## Exercise prompt
Print the line that contains "않았다면 넘어가도 된다.)" and every line that follows it in the data below, ending with the final line; include nothing else.

Records to use below:

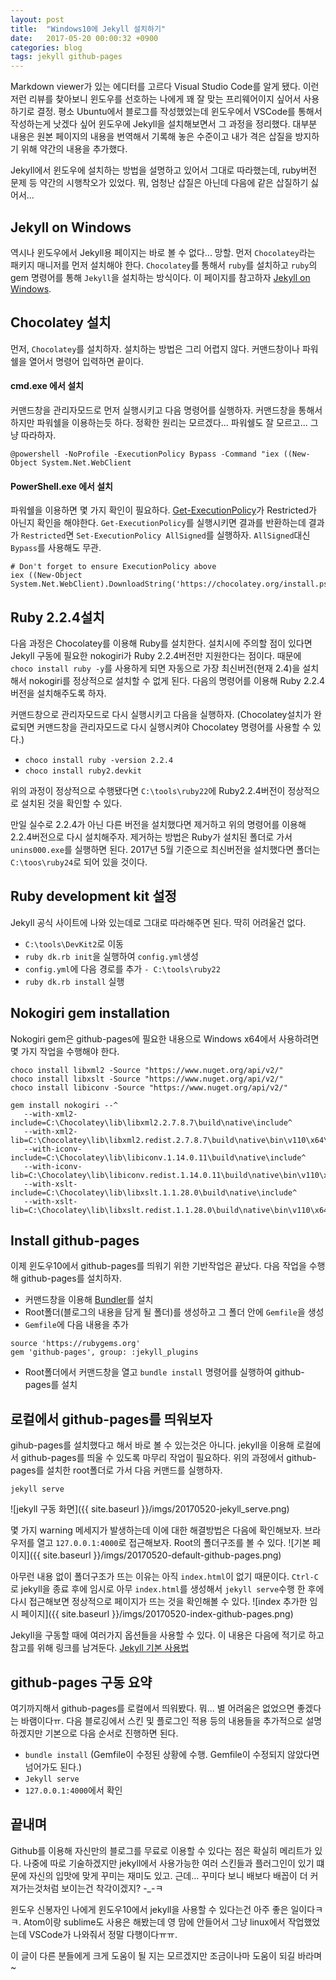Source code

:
 ```yaml
---
layout: post
title:  "Windows10에 Jekyll 설치하기"
date:   2017-05-20 00:00:32 +0900
categories: blog
tags: jekyll github-pages
---
```

Markdown viewer가 있는 에디터를 고르다 Visual Studio Code를 알게 됐다. 이런저런 리뷰를 찾아보니 윈도우를 선호하는 나에게 꽤 잘 맞는 프리웨어이지 싶어서 사용하기로 결정. 평소 Ubuntu에서 블로그를 작성했었는데 윈도우에서 VSCode를 통해서 작성하는게 낫겠다 싶어 윈도우에 Jekyll을 설치해보면서 그 과정을 정리했다. 대부분 내용은 원본 페이지의 내용을 번역해서 기록해 놓은 수준이고 내가 격은 삽질을 방지하기 위해 약간의 내용을 추가했다.

Jekyll에서 윈도우에 설치하는 방법을 설명하고 있어서 그대로 따라했는데, ruby버전 문제 등 약간의 시행착오가 있었다. 뭐, 엄청난 삽질은 아닌데 다음에 같은 삽질하기 싫어서... 

## Jekyll on Windows
역시나 윈도우에서 Jekyll용 페이지는 바로 볼 수 없다... 망할. 먼저 `Chocolatey`라는 패키지 매니저를 먼저 설치해야 한다. `Chocolatey`를 통해서 `ruby`를 설치하고 `ruby`의 gem 명령어를 통해 `Jekyll`을 설치하는 방식이다. 이 페이지를 참고하자 [Jekyll on Windows](https://jekyllrb.com/docs/windows/).

## Chocolatey 설치
먼저, `Chocolatey`를 설치하자. 설치하는 방법은 그리 어렵지 않다. 커맨드창이나 파워쉘을 열어서 명령어 입력하면 끝이다.
#### cmd.exe 에서 설치
커맨드창을 관리자모드로 먼저 실행시키고 다음 명령어를 실행하자. 커맨드창을 통해서 하지만 파워쉘을 이용하는듯 하다. 정확한 원리는 모르겠다... 파워쉘도 잘 모르고... 그냥 따라하자.
```
@powershell -NoProfile -ExecutionPolicy Bypass -Command "iex ((New-Object System.Net.WebClient
```

#### PowerShell.exe 에서 설치
파워쉘을 이용하면 몇 가지 확인이 필요하다. [Get-ExecutionPolicy](https://technet.microsoft.com/ko-KR/library/hh847748.aspx)가 Restricted가 아닌지 확인을 해야한다. `Get-ExecutionPolicy`를 실행시키면 결과를 반환하는데 결과가 `Restricted`면 `Set-ExecutionPolicy AllSigned`를 실행하자. `AllSigned`대신 `Bypass`를 사용해도 무관.
```
# Don't forget to ensure ExecutionPolicy above
iex ((New-Object System.Net.WebClient).DownloadString('https://chocolatey.org/install.ps1'
```

## Ruby 2.2.4설치
다음 과정은 Chocolatey를 이용해 Ruby를 설치한다. 설치시에 주의할 점이 있다면 Jekyll 구동에 필요한 nokogiri가 Ruby 2.2.4버전만 지원한다는 점이다. 때문에 `choco install ruby -y`를 사용하게 되면 자동으로 가장 최신버전(현재 2.4)을 설치해서 nokogiri를 정상적으로 설치할 수 없게 된다. 다음의 명령어를 이용해 Ruby 2.2.4버전을 설치해주도록 하자.

커맨드창으로 관리자모드로 다시 실행시키고 다음을 실행하자. (Chocolatey설치가 완료되면 커맨드창을 관리자모드로 다시 실행시켜야 Chocolatey 명령어를 사용할 수 있다.)
* `choco install ruby -version 2.2.4`
* `choco install ruby2.devkit`

위의 과정이 정상적으로 수행됐다면 `C:\tools\ruby22`에 Ruby2.2.4버전이 정상적으로 설치된 것을 확인할 수 있다.

만일 실수로 2.2.4가 아닌 다른 버전을 설치했다면 제거하고 위의 명령어를 이용해 2.2.4버전으로 다시 설치해주자. 제거하는 방법은 Ruby가 설치된 폴더로 가서 `unins000.exe`를 실행하면 된다. 2017년 5월 기준으로 최신버전을 설치했다면 폴더는 `C:\toos\ruby24`로 되어 있을 것이다.

## Ruby development kit 설정
Jekyll 공식 사이트에 나와 있는데로 그대로 따라해주면 된다. 딱히 어려울건 없다.
* `C:\tools\DevKit2`로 이동
* `ruby dk.rb init`을 실행하여 `config.yml`생성
* `config.yml`에 다음 경로를 추가 `- C:\tools\ruby22`
* `ruby dk.rb install` 실행

## Nokogiri gem installation
Nokogiri gem은 github-pages에 필요한 내용으로 Windows x64에서 사용하려면 몇 가지 작업을 수행해야 한다.
```
choco install libxml2 -Source "https://www.nuget.org/api/v2/"
choco install libxslt -Source "https://www.nuget.org/api/v2/"
choco install libiconv -Source "https://www.nuget.org/api/v2/"

gem install nokogiri --^
   --with-xml2-include=C:\Chocolatey\lib\libxml2.2.7.8.7\build\native\include^
   --with-xml2-lib=C:\Chocolatey\lib\libxml2.redist.2.7.8.7\build\native\bin\v110\x64\Release\dynamic\cdecl^
   --with-iconv-include=C:\Chocolatey\lib\libiconv.1.14.0.11\build\native\include^
   --with-iconv-lib=C:\Chocolatey\lib\libiconv.redist.1.14.0.11\build\native\bin\v110\x64\Release\dynamic\cdecl^
   --with-xslt-include=C:\Chocolatey\lib\libxslt.1.1.28.0\build\native\include^
   --with-xslt-lib=C:\Chocolatey\lib\libxslt.redist.1.1.28.0\build\native\bin\v110\x64\Release\dynamic
```

## Install github-pages
이제 윈도우10에서 github-pages를 띄워기 위한 기반작업은 끝났다. 다음 작업을 수행해 github-pages를 설치하자.
* 커맨드창을 이용해 [Bundler](http://bundler.io)를 설치
* Root폴더(블로그의 내용을 담게 될 폴더)를 생성하고 그 폴더 안에 `Gemfile`을 생성
* `Gemfile`에 다음 내용을 추가
```
source 'https://rubygems.org'
gem 'github-pages', group: :jekyll_plugins
```
* Root폴더에서 커맨드창을 열고 `bundle install` 명령어를 실행하여 github-pages를 설치 

## 로컬에서 github-pages를 띄워보자
gihub-pages를 설치했다고 해서 바로 볼 수 있는것은 아니다. jekyll을 이용해 로컬에서 github-pages를 띄울 수 있도록 마무리 작업이 필요하다. 위의 과정에서 github-pages를 설치한 root폴더로 가서 다음 커맨드를 실행하자.

`jekyll serve`

![jekyll 구동 화면]({{ site.baseurl }}/imgs/20170520-jekyll_serve.png)

몇 가지 warning 메세지가 발생하는데 이에 대한 해결방법은 다음에 확인해보자.
브라우저를 열고 `127.0.0.1:4000`로 접근해보자. Root의 폴더구조를 볼 수 있다.
![기본 페이지]({{ site.baseurl }}/imgs/20170520-default-github-pages.png)

아무런 내용 없이 폴더구조가 뜨는 이유는 아직 `index.html`이 없기 때문이다. `Ctrl-C`로 jekyll을 종료 후에 임시로 아무 `index.html`를 생성해서 `jekyll serve`수행 한 후에 다시 접근해보면 정상적으로 페이지가 뜨는 것을 확인해볼 수 있다.
![index 추가한 임시 페이지]({{ site.baseurl }}/imgs/20170520-index-github-pages.png)

Jekyll을 구동할 때에 여러가지 옵션들을 사용할 수 있다. 이 내용은 다음에 적기로 하고 참고를 위해 링크를 남겨둔다. [Jekyll 기본 사용법](https://jekyllrb.com/docs/usage/)

## github-pages 구동 요약
여기까지해서 github-pages를 로컬에서 띄워봤다. 뭐... 별 어려움은 없었으면 좋겠다는 바램이다ㅠ. 다음 블로깅에서 스킨 및 플로그인 적용 등의 내용들을 추가적으로 설명하겠지만 기본으로 다음 순서로 진행하면 된다.
* `bundle install` (Gemfile이 수정된 상황에 수행. Gemfile이 수정되지 않았다면 넘어가도 된다.)
* `Jekyll serve`
* `127.0.0.1:4000`에서 확인

## 끝내며
Github를 이용해 자신만의 블로그를 무료로 이용할 수 있다는 점은 확실히 메리트가 있다. 나중에 따로 기술하겠지만 jekyll에서 사용가능한 여러 스킨들과 플러그인이 있기 떄문에 자신의 입맛에 맞게 꾸미는 재미도 있고. 근데... 꾸미다 보니 배보다 배꼽이 더 커져가는것처럼 보이는건 착각이겠지? -_-ㅋ

윈도우 신봉자인 나에게 윈도우10에서 jekyll을 사용할 수 있다는건 아주 좋은 일이다ㅋㅋ. Atom이랑 sublime도 사용은 해봤는데 영 맘에 안들어서 그냥 linux에서 작업했었는데 VSCode가 나와줘서 정말 다행이다ㅠㅠ.

이 글이 다른 분들에게 크게 도움이 될 지는 모르겠지만 조금이나마 도움이 되길 바라며~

End of Records to use.

## Solution to the problem
* `bundle install` (Gemfile이 수정된 상황에 수행. Gemfile이 수정되지 않았다면 넘어가도 된다.)
* `Jekyll serve`
* `127.0.0.1:4000`에서 확인

## 끝내며
Github를 이용해 자신만의 블로그를 무료로 이용할 수 있다는 점은 확실히 메리트가 있다. 나중에 따로 기술하겠지만 jekyll에서 사용가능한 여러 스킨들과 플러그인이 있기 떄문에 자신의 입맛에 맞게 꾸미는 재미도 있고. 근데... 꾸미다 보니 배보다 배꼽이 더 커져가는것처럼 보이는건 착각이겠지? -_-ㅋ

윈도우 신봉자인 나에게 윈도우10에서 jekyll을 사용할 수 있다는건 아주 좋은 일이다ㅋㅋ. Atom이랑 sublime도 사용은 해봤는데 영 맘에 안들어서 그냥 linux에서 작업했었는데 VSCode가 나와줘서 정말 다행이다ㅠㅠ.

이 글이 다른 분들에게 크게 도움이 될 지는 모르겠지만 조금이나마 도움이 되길 바라며~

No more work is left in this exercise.